View Full Version : Question for you...


Tabbycat
07-22-14, 10:47 AM
Have you had a traumatic event, severe family problems, etc. in your life?
Do you feel it contributes to your depression?

you don't have to share what it is or anything (unless you want to)

Tabby

Lunacie
07-22-14, 11:01 AM
There are basically two kinds of depression.

One is situational: based on an event or ongoing situation you're living through.

The other is clinical: the chemicals in your brain are off-kilter, there isn't any more stress than usual.

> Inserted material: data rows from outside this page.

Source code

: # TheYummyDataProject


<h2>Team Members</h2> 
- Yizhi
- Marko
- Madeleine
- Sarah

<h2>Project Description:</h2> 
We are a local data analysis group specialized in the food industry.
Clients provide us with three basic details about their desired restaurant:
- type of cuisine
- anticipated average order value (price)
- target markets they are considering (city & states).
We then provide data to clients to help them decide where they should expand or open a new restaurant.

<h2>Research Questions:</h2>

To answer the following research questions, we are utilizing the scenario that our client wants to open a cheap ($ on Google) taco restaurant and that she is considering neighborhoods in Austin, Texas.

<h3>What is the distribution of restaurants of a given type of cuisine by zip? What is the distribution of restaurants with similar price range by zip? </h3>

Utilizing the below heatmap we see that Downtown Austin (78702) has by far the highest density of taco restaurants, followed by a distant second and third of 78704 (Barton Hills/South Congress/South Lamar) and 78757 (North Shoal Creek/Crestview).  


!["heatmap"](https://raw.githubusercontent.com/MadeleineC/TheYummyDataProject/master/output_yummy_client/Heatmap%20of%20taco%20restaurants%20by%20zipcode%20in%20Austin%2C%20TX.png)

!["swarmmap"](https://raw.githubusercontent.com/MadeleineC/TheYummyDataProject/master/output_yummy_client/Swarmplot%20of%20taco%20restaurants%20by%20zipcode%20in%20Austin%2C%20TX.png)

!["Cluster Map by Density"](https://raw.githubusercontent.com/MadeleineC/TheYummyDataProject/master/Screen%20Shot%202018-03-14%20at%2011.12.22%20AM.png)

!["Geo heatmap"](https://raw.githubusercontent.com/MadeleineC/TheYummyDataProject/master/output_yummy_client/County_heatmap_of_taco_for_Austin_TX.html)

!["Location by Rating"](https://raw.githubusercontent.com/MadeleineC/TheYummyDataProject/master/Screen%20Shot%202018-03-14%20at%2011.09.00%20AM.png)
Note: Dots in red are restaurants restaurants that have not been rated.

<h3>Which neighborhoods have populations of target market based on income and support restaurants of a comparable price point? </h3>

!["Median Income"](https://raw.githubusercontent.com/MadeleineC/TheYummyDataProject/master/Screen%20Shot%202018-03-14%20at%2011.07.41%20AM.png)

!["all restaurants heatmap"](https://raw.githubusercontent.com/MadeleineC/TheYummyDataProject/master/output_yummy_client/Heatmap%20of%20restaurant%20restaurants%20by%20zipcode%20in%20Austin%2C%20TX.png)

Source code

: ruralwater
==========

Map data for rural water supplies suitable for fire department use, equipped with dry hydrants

Sometimes the first one may trigger the second one, and the first one certainly makes the second one worse if it's already ongoing.

Fuzzy12
07-22-14, 11:02 AM
I guess so though I'm not sure that if I hadn't had any "traumatic events" or an easier life I wouldn't be depressed.

Chicky75
07-29-14, 11:48 PM
Nope, not really. Which is why I don't talk to people in my life about depression... I don't want to hear the "what do you have to be depressed about" responses.

Nibs91
07-30-14, 11:00 AM
Nope, not really. Which is why I don't talk to people in my life about depression... I don't want to hear the "what do you have to be depressed about" responses.

:goodpost:

No one's got a clue....

RobboW
07-30-14, 11:24 AM
I've worked out I have some situational depression, but I can't stay depressed, it's not my natural state. I get angry about it, so swing between normal, brief depression then anger.
The thing is that it ultimately stems from ADD which I can't change, so if my wife cannot compromise my way, it will never be resolved. Meds can't fix that.

aeon
07-30-14, 11:42 AM
Yes, many, and yes, both directly through stress-mediated changes to the brain, and indirectly by maladaptive cognitions that once served to protect me in a chaotic environment over which I had no control.

There's also likely a genetic aspect to it.

sabotender
08-01-14, 09:29 AM
I'm starting to experience an 'onset' of depression, so thsts why im in here. I felt so horribly gloomy today I act like a complete idiot. Like I make people repeat to me simple sentences several times cause I couldn't catch a word. Felt so terrible and I stared blank, trying to articulate myself but end up meshing the words, people had to correct what I said. Even my regular doses of methyphenidate couldn't take away this problem today (usually it does, it helped me in being able to communicate effectively.) and then this feeling lingered; I could still focus well enough to do my work (okay the meds ain't completely useless) but once someone interrupted me i felt like snapping. I get so angry and then on my way home after work i kept walking the wrong direction, and the entire journey was so strenuous because I was mentally confused and couldn't tell left from right. I made it back home in one piece but I feel like crying. Just turn super emo now. If its caused by anything I really dont know. Nothing in my life changed significantly and yesterday I was still very happy because...well thats it. I dont know. Yesterday was yesterday.